» **THE PROBLEM**:
Repeat, exactly as written, all of the entries, but not their pictures.

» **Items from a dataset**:
>>>>>

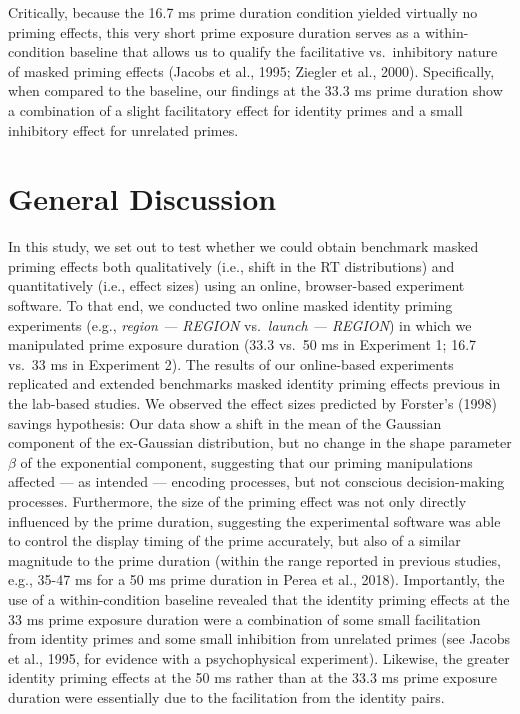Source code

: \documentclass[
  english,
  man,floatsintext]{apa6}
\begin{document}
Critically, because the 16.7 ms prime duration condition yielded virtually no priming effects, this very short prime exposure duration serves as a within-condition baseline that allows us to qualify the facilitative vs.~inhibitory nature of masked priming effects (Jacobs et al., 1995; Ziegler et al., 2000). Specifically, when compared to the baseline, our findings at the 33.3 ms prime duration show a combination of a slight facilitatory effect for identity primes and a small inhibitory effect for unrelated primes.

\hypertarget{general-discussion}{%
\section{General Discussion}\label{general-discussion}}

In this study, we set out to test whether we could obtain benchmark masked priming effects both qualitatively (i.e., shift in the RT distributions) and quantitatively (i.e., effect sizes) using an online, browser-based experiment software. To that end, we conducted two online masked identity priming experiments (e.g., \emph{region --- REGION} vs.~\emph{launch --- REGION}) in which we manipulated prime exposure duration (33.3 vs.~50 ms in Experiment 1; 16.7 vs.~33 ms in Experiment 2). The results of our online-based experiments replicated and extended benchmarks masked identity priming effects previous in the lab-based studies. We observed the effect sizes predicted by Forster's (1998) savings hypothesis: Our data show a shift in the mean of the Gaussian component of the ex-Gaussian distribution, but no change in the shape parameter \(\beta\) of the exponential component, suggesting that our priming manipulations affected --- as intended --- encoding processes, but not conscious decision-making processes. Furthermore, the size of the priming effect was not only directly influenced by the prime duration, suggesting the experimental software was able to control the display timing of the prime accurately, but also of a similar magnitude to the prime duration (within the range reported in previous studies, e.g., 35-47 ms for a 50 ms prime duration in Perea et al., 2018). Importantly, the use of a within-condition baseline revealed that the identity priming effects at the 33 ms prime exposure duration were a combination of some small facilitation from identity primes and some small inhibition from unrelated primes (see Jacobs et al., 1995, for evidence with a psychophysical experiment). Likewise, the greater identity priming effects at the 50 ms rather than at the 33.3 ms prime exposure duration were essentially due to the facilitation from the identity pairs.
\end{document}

<<<<<

» **SOLUTION TO THE PROBLEM**:
Source code

: \documentclass[
  english,
  man,floatsintext]{apa6}
\begin{document}
Critically, because the 16.7 ms prime duration condition yielded virtually no priming effects, this very short prime exposure duration serves as a within-condition baseline that allows us to qualify the facilitative vs.~inhibitory nature of masked priming effects (Jacobs et al., 1995; Ziegler et al., 2000). Specifically, when compared to the baseline, our findings at the 33.3 ms prime duration show a combination of a slight facilitatory effect for identity primes and a small inhibitory effect for unrelated primes.

\hypertarget{general-discussion}{%
\section{General Discussion}\label{general-discussion}}

In this study, we set out to test whether we could obtain benchmark masked priming effects both qualitatively (i.e., shift in the RT distributions) and quantitatively (i.e., effect sizes) using an online, browser-based experiment software. To that end, we conducted two online masked identity priming experiments (e.g., \emph{region --- REGION} vs.~\emph{launch --- REGION}) in which we manipulated prime exposure duration (33.3 vs.~50 ms in Experiment 1; 16.7 vs.~33 ms in Experiment 2). The results of our online-based experiments replicated and extended benchmarks masked identity priming effects previous in the lab-based studies. We observed the effect sizes predicted by Forster's (1998) savings hypothesis: Our data show a shift in the mean of the Gaussian component of the ex-Gaussian distribution, but no change in the shape parameter \(\beta\) of the exponential component, suggesting that our priming manipulations affected --- as intended --- encoding processes, but not conscious decision-making processes. Furthermore, the size of the priming effect was not only directly influenced by the prime duration, suggesting the experimental software was able to control the display timing of the prime accurately, but also of a similar magnitude to the prime duration (within the range reported in previous studies, e.g., 35-47 ms for a 50 ms prime duration in Perea et al., 2018). Importantly, the use of a within-condition baseline revealed that the identity priming effects at the 33 ms prime exposure duration were a combination of some small facilitation from identity primes and some small inhibition from unrelated primes (see Jacobs et al., 1995, for evidence with a psychophysical experiment). Likewise, the greater identity priming effects at the 50 ms rather than at the 33.3 ms prime exposure duration were essentially due to the facilitation from the identity pairs.
\end{document}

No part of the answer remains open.